What the exercise asks:
Once you have counted the lines below that contain "folder", give that number and nothing else.

Data excerpts:
§

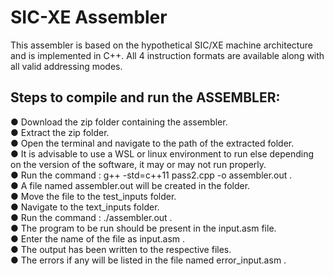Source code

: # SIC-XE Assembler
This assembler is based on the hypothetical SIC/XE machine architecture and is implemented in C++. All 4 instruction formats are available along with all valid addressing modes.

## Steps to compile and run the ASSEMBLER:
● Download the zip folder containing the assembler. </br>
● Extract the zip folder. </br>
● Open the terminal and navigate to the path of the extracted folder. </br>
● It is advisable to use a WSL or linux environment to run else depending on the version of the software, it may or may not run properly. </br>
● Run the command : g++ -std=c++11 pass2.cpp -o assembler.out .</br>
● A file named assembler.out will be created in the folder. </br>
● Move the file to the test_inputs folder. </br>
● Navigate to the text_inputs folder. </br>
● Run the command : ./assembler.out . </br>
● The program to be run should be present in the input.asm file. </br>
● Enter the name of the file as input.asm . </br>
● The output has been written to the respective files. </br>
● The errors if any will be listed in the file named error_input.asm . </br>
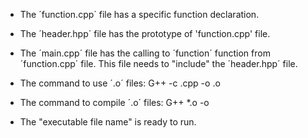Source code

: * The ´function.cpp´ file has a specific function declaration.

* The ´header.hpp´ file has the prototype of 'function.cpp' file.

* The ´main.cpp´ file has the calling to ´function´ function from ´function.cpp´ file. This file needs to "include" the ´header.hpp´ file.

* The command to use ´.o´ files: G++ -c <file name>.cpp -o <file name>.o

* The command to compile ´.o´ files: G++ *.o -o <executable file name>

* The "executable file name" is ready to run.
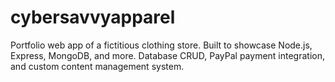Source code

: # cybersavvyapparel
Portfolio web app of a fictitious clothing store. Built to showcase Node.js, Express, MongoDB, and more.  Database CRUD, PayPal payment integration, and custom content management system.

§

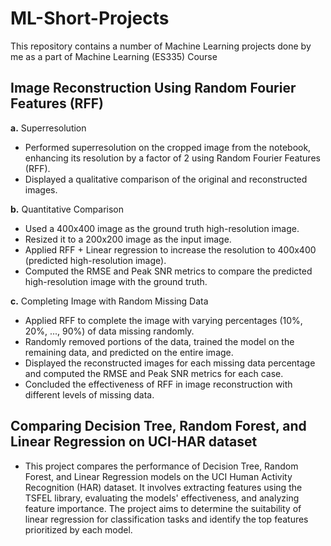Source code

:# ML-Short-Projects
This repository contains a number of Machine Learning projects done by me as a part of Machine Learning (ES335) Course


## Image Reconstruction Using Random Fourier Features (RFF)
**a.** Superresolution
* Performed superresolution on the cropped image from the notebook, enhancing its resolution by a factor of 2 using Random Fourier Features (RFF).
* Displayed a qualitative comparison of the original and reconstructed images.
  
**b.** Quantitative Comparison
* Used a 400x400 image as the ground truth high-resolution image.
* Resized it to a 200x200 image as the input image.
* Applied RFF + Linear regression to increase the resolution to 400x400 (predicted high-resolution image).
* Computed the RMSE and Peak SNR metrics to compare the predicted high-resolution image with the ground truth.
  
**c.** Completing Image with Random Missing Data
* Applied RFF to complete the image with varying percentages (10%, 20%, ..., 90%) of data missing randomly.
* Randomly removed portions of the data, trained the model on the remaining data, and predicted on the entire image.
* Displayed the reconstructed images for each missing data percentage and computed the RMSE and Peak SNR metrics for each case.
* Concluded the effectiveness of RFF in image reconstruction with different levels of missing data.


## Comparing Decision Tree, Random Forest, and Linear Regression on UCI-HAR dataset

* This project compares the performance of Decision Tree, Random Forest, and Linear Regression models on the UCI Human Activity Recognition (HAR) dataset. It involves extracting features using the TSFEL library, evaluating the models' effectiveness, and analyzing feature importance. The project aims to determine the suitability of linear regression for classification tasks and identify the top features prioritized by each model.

§

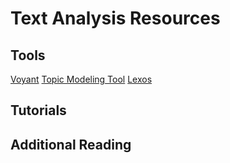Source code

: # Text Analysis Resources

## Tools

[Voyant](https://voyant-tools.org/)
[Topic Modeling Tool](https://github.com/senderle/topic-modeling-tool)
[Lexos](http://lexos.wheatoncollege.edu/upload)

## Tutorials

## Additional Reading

§

Written response:
6